What the exercise asks: Go over the material below and report every line that contains the word "WebBrowser".

Task input:
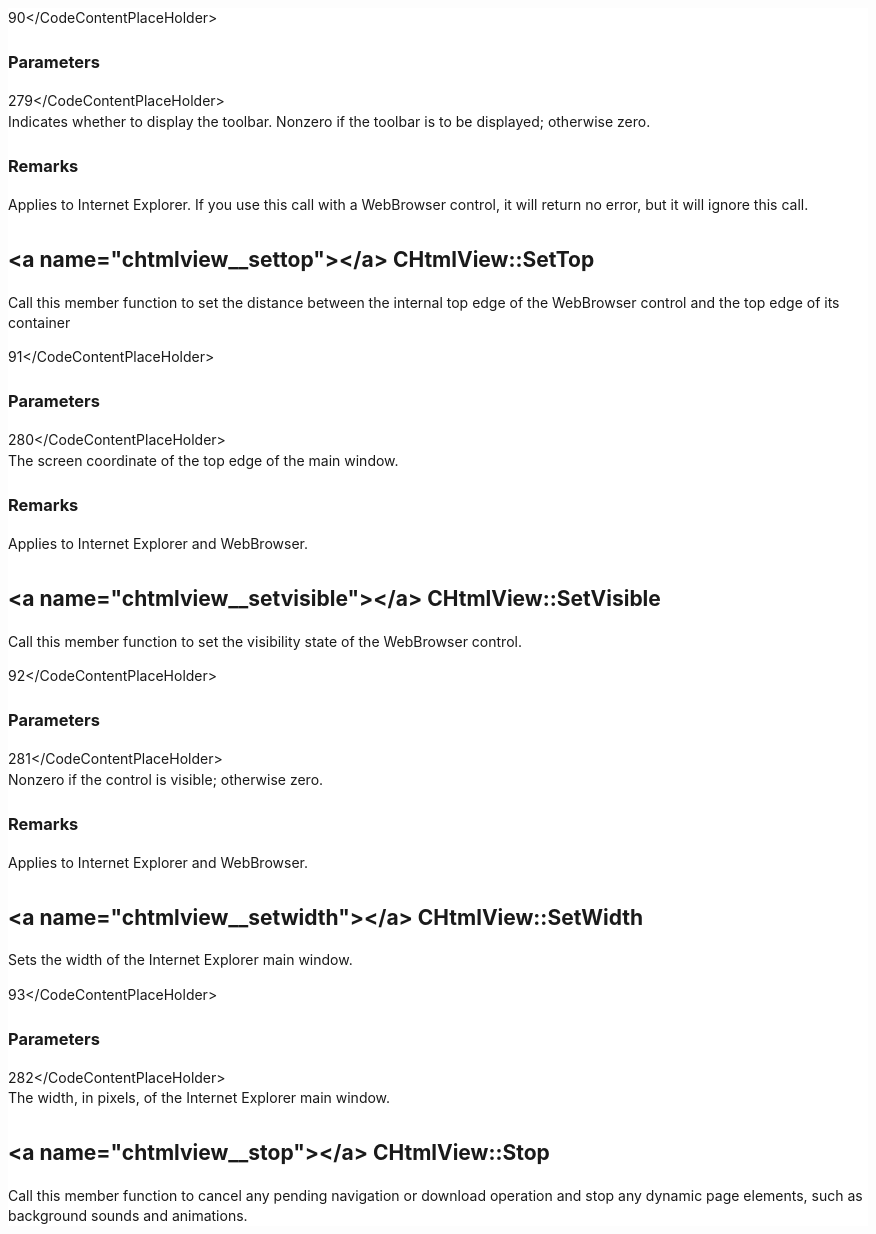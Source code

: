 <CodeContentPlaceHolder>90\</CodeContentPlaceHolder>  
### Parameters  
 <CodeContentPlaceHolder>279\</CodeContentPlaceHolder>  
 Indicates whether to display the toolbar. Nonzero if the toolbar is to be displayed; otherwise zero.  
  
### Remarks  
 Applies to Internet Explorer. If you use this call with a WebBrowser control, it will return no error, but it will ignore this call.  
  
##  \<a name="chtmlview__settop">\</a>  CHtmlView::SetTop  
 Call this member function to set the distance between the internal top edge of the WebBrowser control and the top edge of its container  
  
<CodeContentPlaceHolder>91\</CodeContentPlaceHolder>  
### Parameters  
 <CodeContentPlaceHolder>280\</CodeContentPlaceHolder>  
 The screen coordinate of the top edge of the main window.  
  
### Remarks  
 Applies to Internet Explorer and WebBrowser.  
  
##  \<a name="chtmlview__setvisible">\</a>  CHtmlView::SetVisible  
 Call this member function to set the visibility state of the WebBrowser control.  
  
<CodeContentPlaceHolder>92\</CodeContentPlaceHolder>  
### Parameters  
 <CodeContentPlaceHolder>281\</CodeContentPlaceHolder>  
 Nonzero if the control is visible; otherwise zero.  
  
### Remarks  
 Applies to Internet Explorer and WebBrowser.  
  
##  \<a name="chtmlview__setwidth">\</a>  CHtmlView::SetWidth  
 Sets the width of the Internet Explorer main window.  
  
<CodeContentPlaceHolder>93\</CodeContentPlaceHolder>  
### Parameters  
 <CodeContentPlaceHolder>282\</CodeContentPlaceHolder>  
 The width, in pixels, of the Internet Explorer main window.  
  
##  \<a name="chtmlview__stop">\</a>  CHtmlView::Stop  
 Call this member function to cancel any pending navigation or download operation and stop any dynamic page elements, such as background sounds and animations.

--

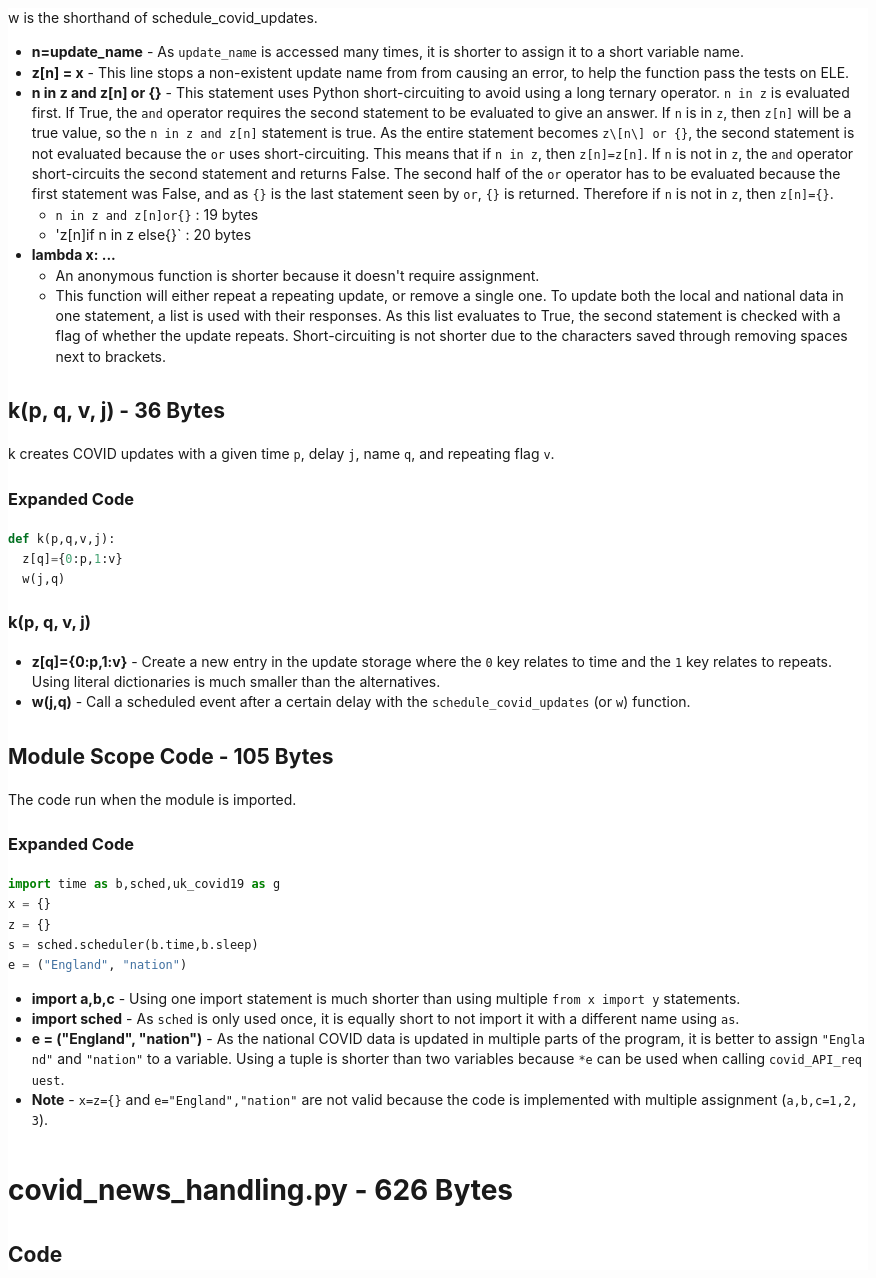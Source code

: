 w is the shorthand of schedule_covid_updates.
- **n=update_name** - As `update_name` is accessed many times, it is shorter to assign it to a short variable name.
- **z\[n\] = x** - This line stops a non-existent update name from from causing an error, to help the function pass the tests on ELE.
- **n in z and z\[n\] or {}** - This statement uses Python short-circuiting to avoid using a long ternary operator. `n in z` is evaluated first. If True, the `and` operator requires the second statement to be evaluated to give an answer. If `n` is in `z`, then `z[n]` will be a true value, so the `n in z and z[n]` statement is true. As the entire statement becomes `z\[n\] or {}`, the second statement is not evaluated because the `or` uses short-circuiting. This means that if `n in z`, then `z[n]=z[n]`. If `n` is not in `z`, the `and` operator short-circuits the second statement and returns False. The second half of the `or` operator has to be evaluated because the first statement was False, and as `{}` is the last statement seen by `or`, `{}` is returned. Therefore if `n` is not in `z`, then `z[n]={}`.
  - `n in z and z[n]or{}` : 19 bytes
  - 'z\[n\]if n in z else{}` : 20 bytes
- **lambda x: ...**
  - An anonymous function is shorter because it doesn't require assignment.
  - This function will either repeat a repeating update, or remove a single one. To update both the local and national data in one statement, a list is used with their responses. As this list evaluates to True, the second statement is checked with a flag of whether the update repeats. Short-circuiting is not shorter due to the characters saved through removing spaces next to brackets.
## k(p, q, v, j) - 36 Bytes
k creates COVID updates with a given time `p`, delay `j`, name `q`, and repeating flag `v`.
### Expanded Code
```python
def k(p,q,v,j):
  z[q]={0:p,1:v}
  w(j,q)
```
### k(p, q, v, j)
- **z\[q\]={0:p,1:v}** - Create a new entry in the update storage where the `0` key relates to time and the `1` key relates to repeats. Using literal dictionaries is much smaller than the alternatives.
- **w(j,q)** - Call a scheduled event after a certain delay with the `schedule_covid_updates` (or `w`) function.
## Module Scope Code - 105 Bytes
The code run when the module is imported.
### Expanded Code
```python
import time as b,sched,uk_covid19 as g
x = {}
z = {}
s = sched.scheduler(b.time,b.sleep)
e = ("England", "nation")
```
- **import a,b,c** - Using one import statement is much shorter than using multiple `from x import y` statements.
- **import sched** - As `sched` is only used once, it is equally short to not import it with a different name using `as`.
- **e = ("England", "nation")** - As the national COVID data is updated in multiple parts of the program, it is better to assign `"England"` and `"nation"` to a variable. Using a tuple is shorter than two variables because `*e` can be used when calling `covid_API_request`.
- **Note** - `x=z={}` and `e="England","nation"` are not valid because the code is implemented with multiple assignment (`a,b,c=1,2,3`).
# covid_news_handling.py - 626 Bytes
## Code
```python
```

Solution to the exercise:
 Applies to Internet Explorer. If you use this call with a WebBrowser control, it will return no error, but it will ignore this call.  
 Call this member function to set the distance between the internal top edge of the WebBrowser control and the top edge of its container  
 Applies to Internet Explorer and WebBrowser.  
 Call this member function to set the visibility state of the WebBrowser control.  
 Applies to Internet Explorer and WebBrowser.  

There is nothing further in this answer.